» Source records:

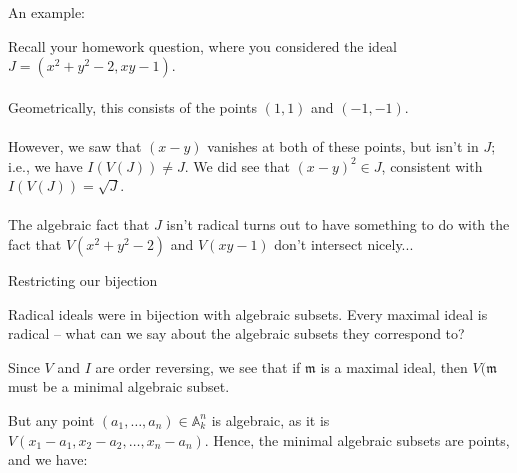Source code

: \documentclass{beamer}
\newcommand{\AAA}{\mathbb{A}}
\begin{document}
\begin{frame}{An example:}

Recall your homework question, where you considered the ideal $J=(x^2+y^2-2, xy-1)$. \\~\\

Geometrically, this consists of the points $(1,1)$ and $(-1,-1)$. \\~\\

However, we saw that $(x-y)$ vanishes at both of these points, but isn't in $J$; i.e., we have  $I(V(J))\neq J$.  We did see that $(x-y)^2\in J$, consistent with $I(V(J))=\sqrt{J}$.  \\~\\

The algebraic fact that $J$ isn't radical turns out to have something to do with the fact that $V(x^2+y^2-2)$ and $V(xy-1)$ don't intersect nicely...




\end{frame}

\begin{frame}{Restricting our bijection}

Radical ideals were in bijection with algebraic subsets.  Every maximal ideal is radical -- what can we say about the algebraic subsets they correspond to?

Since $V$ and $I$ are order reversing, we see that if $\mathfrak{m}$ is a maximal ideal, then $V(\mathfrak{m}$ must be a minimal algebraic subset.  

But any point $(a_1,\dots, a_n)\in\AAA_k^n$ is algebraic, as it is $V(x_1-a_1, x_2-a_2,\dots, x_n-a_n)$.  Hence, the minimal algebraic subsets are points, and we have:

\begin{center}
\end{center}

\end{frame}
\end{document}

» Task to complete:
Although the records above contain pictures, your copy should give only their text, exactly as written.

» Task output:
Source code

: \documentclass{beamer}
\newcommand{\AAA}{\mathbb{A}}
\begin{document}
\begin{frame}{An example:}

Recall your homework question, where you considered the ideal $J=(x^2+y^2-2, xy-1)$. \\~\\

Geometrically, this consists of the points $(1,1)$ and $(-1,-1)$. \\~\\

However, we saw that $(x-y)$ vanishes at both of these points, but isn't in $J$; i.e., we have  $I(V(J))\neq J$.  We did see that $(x-y)^2\in J$, consistent with $I(V(J))=\sqrt{J}$.  \\~\\

The algebraic fact that $J$ isn't radical turns out to have something to do with the fact that $V(x^2+y^2-2)$ and $V(xy-1)$ don't intersect nicely...




\end{frame}

\begin{frame}{Restricting our bijection}

Radical ideals were in bijection with algebraic subsets.  Every maximal ideal is radical -- what can we say about the algebraic subsets they correspond to?

Since $V$ and $I$ are order reversing, we see that if $\mathfrak{m}$ is a maximal ideal, then $V(\mathfrak{m}$ must be a minimal algebraic subset.  

But any point $(a_1,\dots, a_n)\in\AAA_k^n$ is algebraic, as it is $V(x_1-a_1, x_2-a_2,\dots, x_n-a_n)$.  Hence, the minimal algebraic subsets are points, and we have:

\begin{center}
\end{center}

\end{frame}
\end{document}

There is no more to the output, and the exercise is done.